監督/白石和彌
キャスト/山田孝之(藤井修一)、ピエール瀧(須藤順次)、リリー・フランキー(木村文雄(先生))、池脇千鶴(藤井洋子)、白川和子(牛場百合枝)等
死刑囚の告発をもとに、雑誌ジャーナリストが未解決の殺人事件を暴いていく過程をつづったベストセラーノンフィクション「凶悪 ある死刑囚の告発」(新潮45編集部編)を映画化。取材のため東京拘置所でヤクザの死刑囚・須藤と面会した雑誌ジャーナリストの藤井は、須藤が死刑判決を受けた事件のほかに、3つの殺人に関与しており、そのすべてに「先生」と呼ばれる首謀者がいるという告白を受ける。須藤は「先生」がのうのうと生きていることが許せず、藤井に「先生」の存在を記事にして世に暴くよう依頼。藤井が調査を進めると、やがて恐るべき凶悪事件の真相が明らかになっていく。ジャーナリストとしての使命感と狂気の間で揺れ動く藤井役を山田孝之、死刑囚・須藤をピエール瀧が演じ、「先生」役でリリー・フランキーが初の悪役に挑む。故・若松孝二監督に師事した白石和彌がメガホンをとった。(映画.comより)

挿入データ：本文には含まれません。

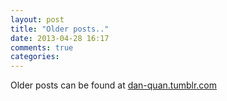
 ```yaml
---
layout: post
title: "Older posts.."
date: 2013-04-28 16:17
comments: true
categories: 
---
```


Older posts can be found at [dan-quan.tumblr.com](http://dan-quan.tumblr.com)
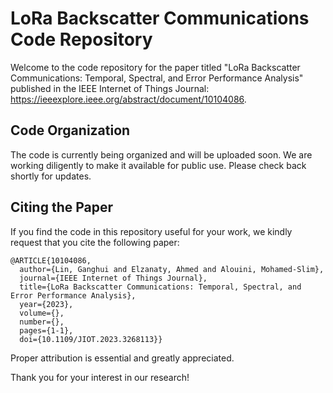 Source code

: # LoRa Backscatter Communications Code Repository

Welcome to the code repository for the paper titled "LoRa Backscatter Communications: Temporal, Spectral, and Error Performance Analysis" published in the IEEE Internet of Things Journal: https://ieeexplore.ieee.org/abstract/document/10104086.

## Code Organization

The code is currently being organized and will be uploaded soon. We are working diligently to make it available for public use. Please check back shortly for updates.

## Citing the Paper

If you find the code in this repository useful for your work, we kindly request that you cite the following paper:


```plaintext
@ARTICLE{10104086,
  author={Lin, Ganghui and Elzanaty, Ahmed and Alouini, Mohamed-Slim},
  journal={IEEE Internet of Things Journal}, 
  title={LoRa Backscatter Communications: Temporal, Spectral, and Error Performance Analysis}, 
  year={2023},
  volume={},
  number={},
  pages={1-1},
  doi={10.1109/JIOT.2023.3268113}}
```

Proper attribution is essential and greatly appreciated.

Thank you for your interest in our research!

土曜日にヒューマントラスト渋谷にて観賞。前評判も高く、実録ものとしてもピエール瀧&リリー・フランキーの両氏の演技がハンパないという話も聞いていて僕の中の期待値は高かった。
主役の山田に犯罪者を演じる二人の三名の演技を観るだけでもなんら不満はない作品であり、実話を元にしてもここまでエンタメとして観れるレベルに押し上げた白石監督はかなりの手腕だと感じられる。

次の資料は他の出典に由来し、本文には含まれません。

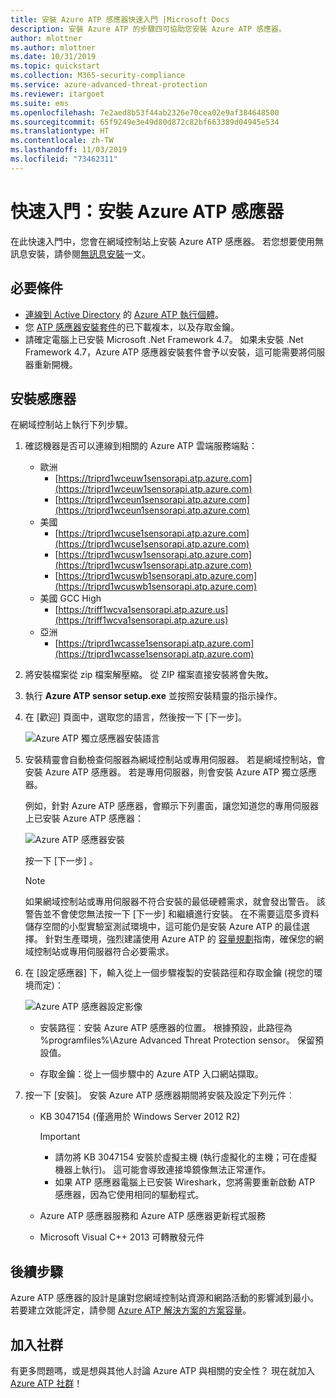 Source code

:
 ```yaml
---
title: 安裝 Azure ATP 感應器快速入門 |Microsoft Docs
description: 安裝 Azure ATP 的步驟四可協助您安裝 Azure ATP 感應器。
author: mlottner
ms.author: mlottner
ms.date: 10/31/2019
ms.topic: quickstart
ms.collection: M365-security-compliance
ms.service: azure-advanced-threat-protection
ms.reviewer: itargoet
ms.suite: ems
ms.openlocfilehash: 7e2aed8b53f44ab2326e70cea02e9af384648500
ms.sourcegitcommit: 65f9249e3e49d80d872c82bf663389d04945e534
ms.translationtype: HT
ms.contentlocale: zh-TW
ms.lasthandoff: 11/03/2019
ms.locfileid: "73462311"
---
```

# <a name="quickstart-install-the-azure-atp-sensor"></a>快速入門：安裝 Azure ATP 感應器

在此快速入門中，您會在網域控制站上安裝 Azure ATP 感應器。 若您想要使用無訊息安裝，請參閱[無訊息安裝](atp-silent-installation.md)一文。

## <a name="prerequisites"></a>必要條件

- [連線到 Active Directory](install-atp-step2.md) 的 [Azure ATP 執行個體](install-atp-step1.md)。
- 您 [ATP 感應器安裝套件](install-atp-step3.md)的已下載複本，以及存取金鑰。
- 請確定電腦上已安裝 Microsoft .Net Framework 4.7。 如果未安裝 .Net Framework 4.7，Azure ATP 感應器安裝套件會予以安裝，這可能需要將伺服器重新開機。

## <a name="install-the-sensor"></a>安裝感應器

在網域控制站上執行下列步驟。

1. 確認機器是否可以連線到相關的 Azure ATP 雲端服務端點：
   - 歐洲
      - [https://triprd1wceuw1sensorapi.atp.azure.com](https://triprd1wceuw1sensorapi.atp.azure.com) 
      - [https://triprd1wceun1sensorapi.atp.azure.com](https://triprd1wceun1sensorapi.atp.azure.com)
   - 美國 
      - [https://triprd1wcuse1sensorapi.atp.azure.com](https://triprd1wcuse1sensorapi.atp.azure.com)
      - [https://triprd1wcusw1sensorapi.atp.azure.com](https://triprd1wcusw1sensorapi.atp.azure.com)
      - [https://triprd1wcuswb1sensorapi.atp.azure.com](https://triprd1wcuswb1sensorapi.atp.azure.com)
   - 美國 GCC High
      - [https://triff1wcva1sensorapi.atp.azure.us](https://triff1wcva1sensorapi.atp.azure.us)
   - 亞洲
      - [https://triprd1wcasse1sensorapi.atp.azure.com](https://triprd1wcasse1sensorapi.atp.azure.com)

2. 將安裝檔案從 zip 檔案解壓縮。 從 ZIP 檔案直接安裝將會失敗。

3. 執行 **Azure ATP sensor setup.exe** 並按照安裝精靈的指示操作。

4. 在 [歡迎] 頁面中，選取您的語言，然後按一下 [下一步]。

    ![Azure ATP 獨立感應器安裝語言](media/sensor-install-language.png)


5. 安裝精靈會自動檢查伺服器為網域控制站或專用伺服器。 若是網域控制站，會安裝 Azure ATP 感應器。 若是專用伺服器，則會安裝 Azure ATP 獨立感應器。
    
    例如，針對 Azure ATP 感應器，會顯示下列畫面，讓您知道您的專用伺服器上已安裝 Azure ATP 感應器：
    
    ![Azure ATP 感應器安裝](media/sensor-install-deployment-type.png)

   按一下 [下一步] 。

    > [!NOTE] 
    > 如果網域控制站或專用伺服器不符合安裝的最低硬體需求，就會發出警告。 該警告並不會使您無法按一下 [下一步] 和繼續進行安裝。 在不需要這麼多資料儲存空間的小型實驗室測試環境中，這可能仍是安裝 Azure ATP 的最佳選擇。 針對生產環境，強烈建議使用 Azure ATP 的 [容量規劃](atp-capacity-planning.md)指南，確保您的網域控制站或專用伺服器符合必要需求。

6. 在 [設定感應器] 下，輸入從上一個步驟複製的安裝路徑和存取金鑰 (視您的環境而定)：

    ![Azure ATP 感應器設定影像](media/sensor-install-config.png)

      - 安裝路徑：安裝 Azure ATP 感應器的位置。 根據預設，此路徑為 %programfiles%\Azure Advanced Threat Protection sensor。 保留預設值。

     - 存取金鑰：從上一個步驟中的 Azure ATP 入口網站擷取。
    
7. 按一下 [安裝]。 安裝 Azure ATP 感應器期間將安裝及設定下列元件︰

    - KB 3047154 (僅適用於 Windows Server 2012 R2)

        > [!IMPORTANT]
        > - 請勿將 KB 3047154 安裝於虛擬主機 (執行虛擬化的主機；可在虛擬機器上執行)。 這可能會導致連接埠鏡像無法正常運作。 
        > - 如果 ATP 感應器電腦上已安裝 Wireshark，您將需要重新啟動 ATP 感應器，因為它使用相同的驅動程式。

    - Azure ATP 感應器服務和 Azure ATP 感應器更新程式服務
    - Microsoft Visual C++ 2013 可轉散發元件


## <a name="next-steps"></a>後續步驟

Azure ATP 感應器的設計是讓對您網域控制站資源和網路活動的影響減到最小。 若要建立效能評定，請參閱 [Azure ATP 解決方案的方案容量](install-atp-step5.md)。


## <a name="join-the-community"></a>加入社群

有更多問題嗎，或是想與其他人討論 Azure ATP 與相關的安全性？ 現在就加入 [Azure ATP 社群](https://aka.ms/azureatpcommunity)！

実録犯罪もの映画としてはスマッシュヒットした園子温監督『冷たい熱帯魚』がある。やはりそちらと比べてしまうのは仕方ないのだろう。殺人を繰り返し遺体を透明にしていたでんでんさんはやはりあれから観た人の中では笑顔で笑っているけど影では風呂場で体を小さく解体し燃やしてるのかもみたいなイメージがつくほどの演技だった。今作のピエール瀧&リリー・フランキーの両氏もあの笑顔の裏で実は超怖い人なんじゃねえか?と観た人の脳裏の片隅に印象を植え付ける迫力なのはもう間違いないと思う。
今作で唯一笑いが起きる所は面会で藤井に余罪の事を聞かれた須藤がじいさんを首つりに見せかけて保険金を取ったんだ、でもそれって先生(リリー)関わってねえやみたいなやりとりの部分だった。しかし、常軌を逸している故に悲劇だからこそ表裏でコントにすらなってしまう部分である。

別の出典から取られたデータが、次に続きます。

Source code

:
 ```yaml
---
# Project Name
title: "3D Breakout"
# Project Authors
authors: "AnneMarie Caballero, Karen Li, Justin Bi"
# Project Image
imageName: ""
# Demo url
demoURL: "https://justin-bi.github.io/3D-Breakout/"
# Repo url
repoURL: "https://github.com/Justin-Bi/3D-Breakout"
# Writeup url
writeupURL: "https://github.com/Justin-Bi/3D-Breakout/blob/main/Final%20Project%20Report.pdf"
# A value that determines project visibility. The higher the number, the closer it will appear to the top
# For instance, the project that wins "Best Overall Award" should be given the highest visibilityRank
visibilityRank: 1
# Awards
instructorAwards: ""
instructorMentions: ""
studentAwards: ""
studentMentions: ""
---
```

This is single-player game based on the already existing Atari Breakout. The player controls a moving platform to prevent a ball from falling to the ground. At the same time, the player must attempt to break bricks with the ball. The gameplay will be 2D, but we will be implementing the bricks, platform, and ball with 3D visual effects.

『冷たい熱帯魚』はそれがかなり多かったというかテンポの問題もあり笑いの部分は今作よりも多かった記憶がある。
『ごっつええ感じ』を観て育った世代としては、というか思春期にあれを見て育ってしまったという祝い≒呪いで形成されたものが自分の核の一部である人間なのでコントと悲劇は紙一重の表裏一体である、哀愁を笑うという松本人志メソッドが染み込んでしまったので『冷たい熱帯魚』は笑えてしまったのかなと思っていた部分があったのだが、『凶悪』を観てそうではなかったと思った。
園さんの『冷たい熱帯魚』は当時の園さんの心情とかやぶれかぶれな不安定な部分も反映されているのもあるんだけど園さんの過剰さは受け手がドン引きするか爆笑するかのどちらかに繋がるようなものがある。『凶悪』の白石さんはその過剰さを抑える事に徹して作ったのかもしれない。別に実録犯罪ものだから笑いが起きないからダメだと言っているのではなくて役者の演技自体が映える作品になっている。ただ、どことなくドキュメンタリーや再現VTRを観ているような感じもした。
はっきり言えば期待値が上がりすぎてた事と、最近観た映画が『地獄でなぜ悪い』『わたしはロランス』『クロニクル』と立て続けに今年のベスト級ばかりだったために『凶悪』の凄さの圧倒的さが感じられなかったのが大きいと思った。
だってなんかこの四作品ってスーパーサイヤ人クラスで、悟空がスーパーサイヤ人になった時は千年に一人の伝説とか言ってたのにトランクスが未来から来て、あれ二人いるやん、あれサイヤ人の血が流れてるやつみんなスーパーサイヤ人になっちゃったらスーパーサイヤ人の価値が下がったよね的な。でも絶対に地球人は勝てないクラスだって事を忘れちゃうわけですが。
この四作品は今のうちに劇場で観ときましょって思います。
あと『凶悪』のパンフレットには小説家の樋口毅宏さんがピエール瀧さんについて書いているのでそれは樋口毅宏ファンならぜひ。ピエール瀧さんファンもね。